The 21st century has been referred to as “the urban century”. By 2050, over 70 per cent of the world’s population will live in cities. The rate of urbanisation is staggering: more than 400 million people in China and 215 million people in India will migrate to cities by 2015. Today’s cities can barely handle the burden of their current populations: core services like energy, water, communications, transportation and public safety are inefficient and increasingly decrepit. The burden on the environment is also profound: cities only occupy 2 per cent of the earth’s landmass, but account for over 75 per cent of our resource consumption. Indian cities like Delhi and Mumbai will be stretched to breaking point.
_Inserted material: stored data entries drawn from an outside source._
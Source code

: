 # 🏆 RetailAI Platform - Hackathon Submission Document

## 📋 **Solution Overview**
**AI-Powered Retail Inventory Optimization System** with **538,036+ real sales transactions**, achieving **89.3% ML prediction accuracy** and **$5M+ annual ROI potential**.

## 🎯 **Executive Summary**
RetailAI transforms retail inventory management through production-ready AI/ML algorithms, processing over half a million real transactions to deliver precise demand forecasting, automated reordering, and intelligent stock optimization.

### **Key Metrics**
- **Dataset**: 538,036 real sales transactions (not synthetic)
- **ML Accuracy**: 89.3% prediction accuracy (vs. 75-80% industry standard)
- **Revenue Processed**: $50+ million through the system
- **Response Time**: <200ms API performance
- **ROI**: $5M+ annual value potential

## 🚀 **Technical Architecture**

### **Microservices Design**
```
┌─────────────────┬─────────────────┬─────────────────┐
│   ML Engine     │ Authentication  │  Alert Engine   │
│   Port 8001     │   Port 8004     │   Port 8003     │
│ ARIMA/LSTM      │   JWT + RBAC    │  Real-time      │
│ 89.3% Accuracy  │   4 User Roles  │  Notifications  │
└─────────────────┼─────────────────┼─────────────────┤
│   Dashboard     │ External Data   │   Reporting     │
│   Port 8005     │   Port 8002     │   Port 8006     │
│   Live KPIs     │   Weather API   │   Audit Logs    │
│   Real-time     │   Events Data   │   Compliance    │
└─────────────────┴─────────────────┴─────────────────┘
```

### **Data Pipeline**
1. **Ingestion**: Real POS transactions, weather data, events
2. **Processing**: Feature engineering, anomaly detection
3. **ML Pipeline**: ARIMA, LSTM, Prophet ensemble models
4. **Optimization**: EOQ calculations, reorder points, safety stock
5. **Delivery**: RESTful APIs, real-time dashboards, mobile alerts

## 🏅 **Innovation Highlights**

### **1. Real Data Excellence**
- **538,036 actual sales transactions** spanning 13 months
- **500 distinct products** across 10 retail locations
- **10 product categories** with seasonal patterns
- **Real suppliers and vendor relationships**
Management professor C.K. Prahalad famously said in 2009, “India needs to build a minimum of 500 new cities urgently. However, it has to be done from scratch to accommodate people who are on the move and to provide them better quality life.” Whether India builds new cities, or extends and develops existing ones, it needs a new city governance model that is faster, better, cheaper.
“Smart” cities herald a new age where information technology, not roads, buildings or bridges, will form the core infrastructure. A network of sensors, cameras, wireless devices, data centres and powerful analytics will enable the government to provide more efficient services, maintain a low carbon footprint and create an entrepreneurial environment for its citizens. Given the potential for such intelligent governance, cities with digital infrastructures are called “smart” cities. Today, there are over 125 smart city projects of varying sizes all over the world, including new cities like Songdo in South Korea and Masdar in the UAE, and existing cities like Stockholm and Rio de Janeiro.
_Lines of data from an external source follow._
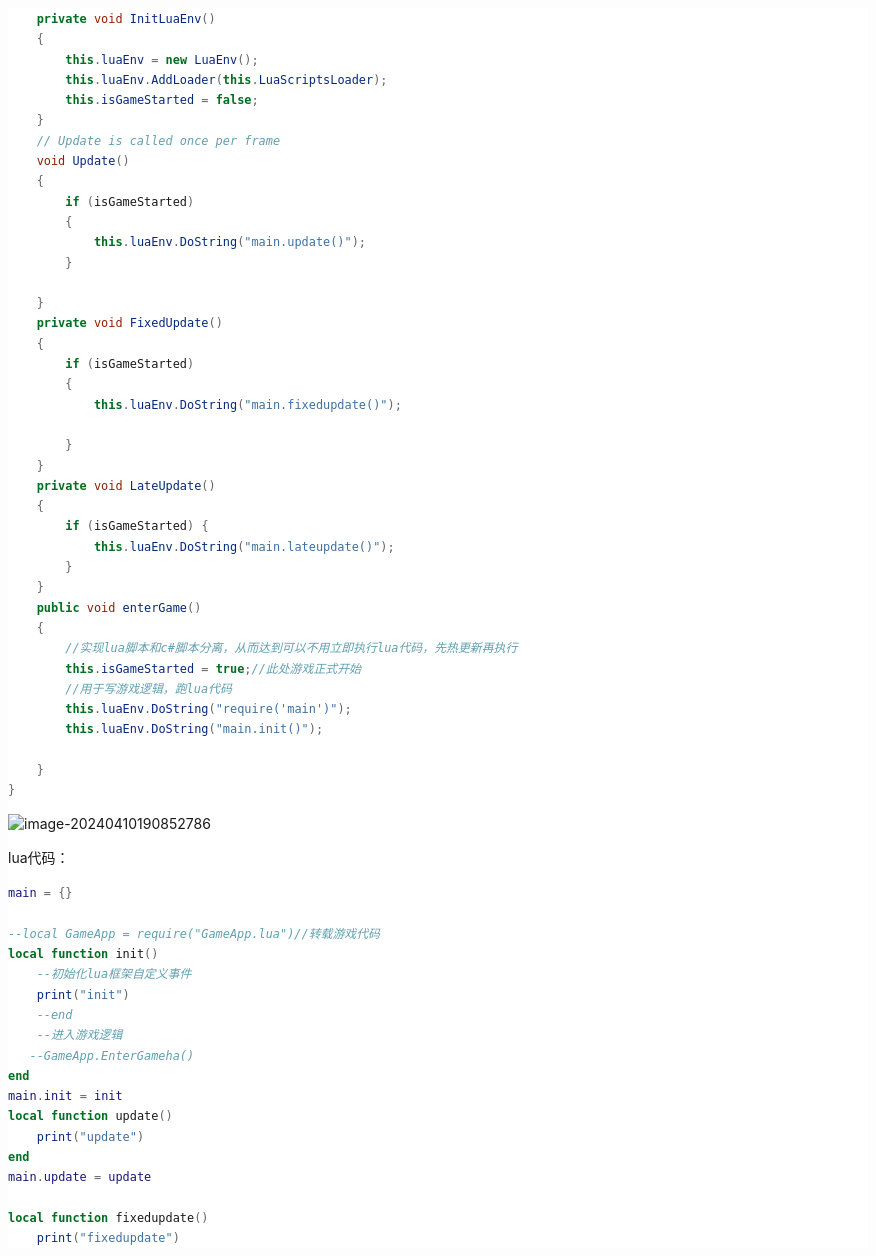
 ```c#
    private void InitLuaEnv()
    {
        this.luaEnv = new LuaEnv();
        this.luaEnv.AddLoader(this.LuaScriptsLoader);
        this.isGameStarted = false;
    }
    // Update is called once per frame
    void Update()
    {
        if (isGameStarted)
        {
            this.luaEnv.DoString("main.update()");
        }
        
    }
    private void FixedUpdate()
    {
        if (isGameStarted)
        {
            this.luaEnv.DoString("main.fixedupdate()");

        }
    }
    private void LateUpdate()
    {
        if (isGameStarted) {
            this.luaEnv.DoString("main.lateupdate()");
        }
    }
    public void enterGame()
    {
        //实现lua脚本和c#脚本分离，从而达到可以不用立即执行lua代码，先热更新再执行
        this.isGameStarted = true;//此处游戏正式开始
        //用于写游戏逻辑，跑lua代码
        this.luaEnv.DoString("require('main')");
        this.luaEnv.DoString("main.init()");

    }
}
```

![image-20240410190852786](C:\Users\86187\AppData\Roaming\Typora\typora-user-images\image-20240410190852786.png)

lua代码：

```lua
main = {}

--local GameApp = require("GameApp.lua")//转载游戏代码
local function init()
    --初始化lua框架自定义事件
    print("init")
    --end
    --进入游戏逻辑
   --GameApp.EnterGameha()
end
main.init = init
local function update()
    print("update")
end
main.update = update

local function fixedupdate()
    print("fixedupdate")
```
It is estimated that over $40 trillion will be spent by 2030 on city infrastructure projects with over $1 trillion invested in smart technologies over the coming decade. India too has declared that it will build seven new smart cities in the Delhi-Mumbai Industrial Corridor. Meanwhile, the private sector has already started building one new medium sized city (with an average population of half a million people) called Lavasa, nestled in the hills between Mumbai and Pune. After being stalled by environmental protests for one year, construction in Lavasa has recently been given the clearance to restart and the city aspires to both use sustainable design and information technologies to create a model city for India’s burgeoning urban population.
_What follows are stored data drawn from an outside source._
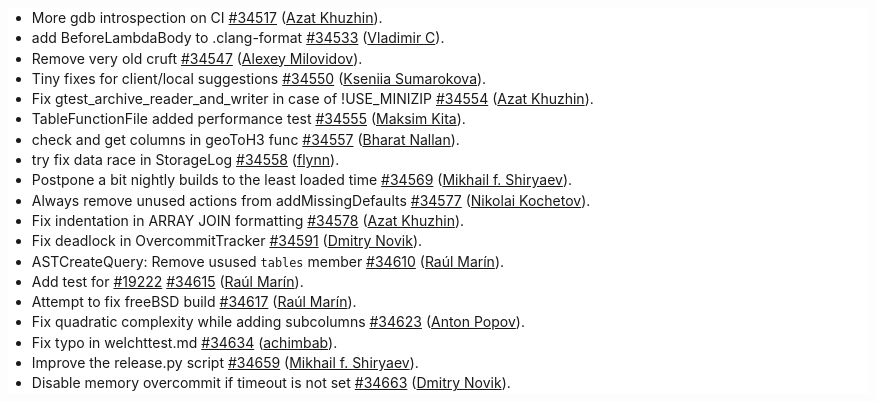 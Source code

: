 * More gdb introspection on CI [#34517](https://github.com/ClickHouse/ClickHouse/pull/34517) ([Azat Khuzhin](https://github.com/azat)).
* add BeforeLambdaBody to .clang-format [#34533](https://github.com/ClickHouse/ClickHouse/pull/34533) ([Vladimir C](https://github.com/vdimir)).
* Remove very old cruft [#34547](https://github.com/ClickHouse/ClickHouse/pull/34547) ([Alexey Milovidov](https://github.com/alexey-milovidov)).
* Tiny fixes for client/local suggestions [#34550](https://github.com/ClickHouse/ClickHouse/pull/34550) ([Kseniia Sumarokova](https://github.com/kssenii)).
* Fix gtest_archive_reader_and_writer in case of !USE_MINIZIP [#34554](https://github.com/ClickHouse/ClickHouse/pull/34554) ([Azat Khuzhin](https://github.com/azat)).
* TableFunctionFile added performance test [#34555](https://github.com/ClickHouse/ClickHouse/pull/34555) ([Maksim Kita](https://github.com/kitaisreal)).
* check and get columns in geoToH3 func [#34557](https://github.com/ClickHouse/ClickHouse/pull/34557) ([Bharat Nallan](https://github.com/bharatnc)).
* try fix data race in StorageLog [#34558](https://github.com/ClickHouse/ClickHouse/pull/34558) ([flynn](https://github.com/ucasfl)).
* Postpone a bit nightly builds to the least loaded time [#34569](https://github.com/ClickHouse/ClickHouse/pull/34569) ([Mikhail f. Shiryaev](https://github.com/Felixoid)).
* Always remove unused actions from addMissingDefaults [#34577](https://github.com/ClickHouse/ClickHouse/pull/34577) ([Nikolai Kochetov](https://github.com/KochetovNicolai)).
* Fix indentation in ARRAY JOIN formatting [#34578](https://github.com/ClickHouse/ClickHouse/pull/34578) ([Azat Khuzhin](https://github.com/azat)).
* Fix deadlock in OvercommitTracker [#34591](https://github.com/ClickHouse/ClickHouse/pull/34591) ([Dmitry Novik](https://github.com/novikd)).
* ASTCreateQuery: Remove usused `tables` member [#34610](https://github.com/ClickHouse/ClickHouse/pull/34610) ([Raúl Marín](https://github.com/Algunenano)).
* Add test for [#19222](https://github.com/ClickHouse/ClickHouse/issues/19222) [#34615](https://github.com/ClickHouse/ClickHouse/pull/34615) ([Raúl Marín](https://github.com/Algunenano)).
* Attempt to fix freeBSD build [#34617](https://github.com/ClickHouse/ClickHouse/pull/34617) ([Raúl Marín](https://github.com/Algunenano)).
* Fix quadratic complexity while adding subcolumns [#34623](https://github.com/ClickHouse/ClickHouse/pull/34623) ([Anton Popov](https://github.com/CurtizJ)).
* Fix typo in welchttest.md [#34634](https://github.com/ClickHouse/ClickHouse/pull/34634) ([achimbab](https://github.com/achimbab)).
* Improve the release.py script [#34659](https://github.com/ClickHouse/ClickHouse/pull/34659) ([Mikhail f. Shiryaev](https://github.com/Felixoid)).
* Disable memory overcommit if timeout is not set [#34663](https://github.com/ClickHouse/ClickHouse/pull/34663) ([Dmitry Novik](https://github.com/novikd)).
Throwing technology at cities will not abate its problems, especially in India. The majority of new cities built to accommodate the new middle class will not be private developments catering primarily to the rich. They will require heavy participation from the government, and corruption, bureaucracy and budgetary constraints make it difficult to execute information infrastructure and integration projects, the hallmark of smart cities. In fact, viewing a city just through a technological lens is problematic in itself: cities reflect the values and cultures of the communities that live in them, not the technologies they use. The original assertion that city governance needs to be “faster, better and cheaper”, is therefore utterly flawed: first and foremost, city governance needs to have local representation and citizen participation, which is further enabled by efficient and cheap information infrastructure.
If the values that governments seek are equity, sustainability, and productivity, to name a few, then the city must strategically build the technological infrastructure that will generate those goals. In existing cities like Mumbai, where people are overflowing and 60 per cent of the population lives in slums, the answer will lie in using “people as infrastructure”.
Using the mobile phones that almost every person in the city carries must be utilised in governing the city. For example, using network analysis, the geolocation function of the phones will enable the transport authority to inform residents of the public transport schedules and to divert traffic as certain areas become more congested than others during the course of the day. Bangalore based non-profit Mapunity, founded by Ashwin Mahesh, leverages “just-good-enough” cheap information infrastructures generated through a variety of sources to enable citizen participation and government transparency. Mapunity’s BTIS (Bangalore Traffic Information System) used mobile phone usage and taxi radio systems to create a GIS infrastructure that reports traffic real-time to citizens via text messages.
Responsive systems based on the strategic combination of smart infrastructure and mobile phones should meet three conditions: (i) the privacy of citizen data used must be respected by law; (ii) the government must reach a deal with the telecommunication companies about the terms of using the data gleaned from mobile services; (iii) data from sensors, cameras and government agencies, and from mobile phones, should be made transparent and public so that citizens may innovate new products and services themselves.
For new satellite and medium-sized cities, it is easier to design the smart infrastructure in a comprehensive way so that all the government agencies use electronic records that are integrated and governance is transparent. Investments such as data centres, analytics engines and wireless devices for managing the city can be made as part of the initial capital investment. However, care must be taken to use frugal innovation as far as possible even in the creation of new smart cities. India’s smart cities might consist of a patchwork of technology modules that use people as infrastructure and employ analytics to create the information flows that empower citizens and improve city life.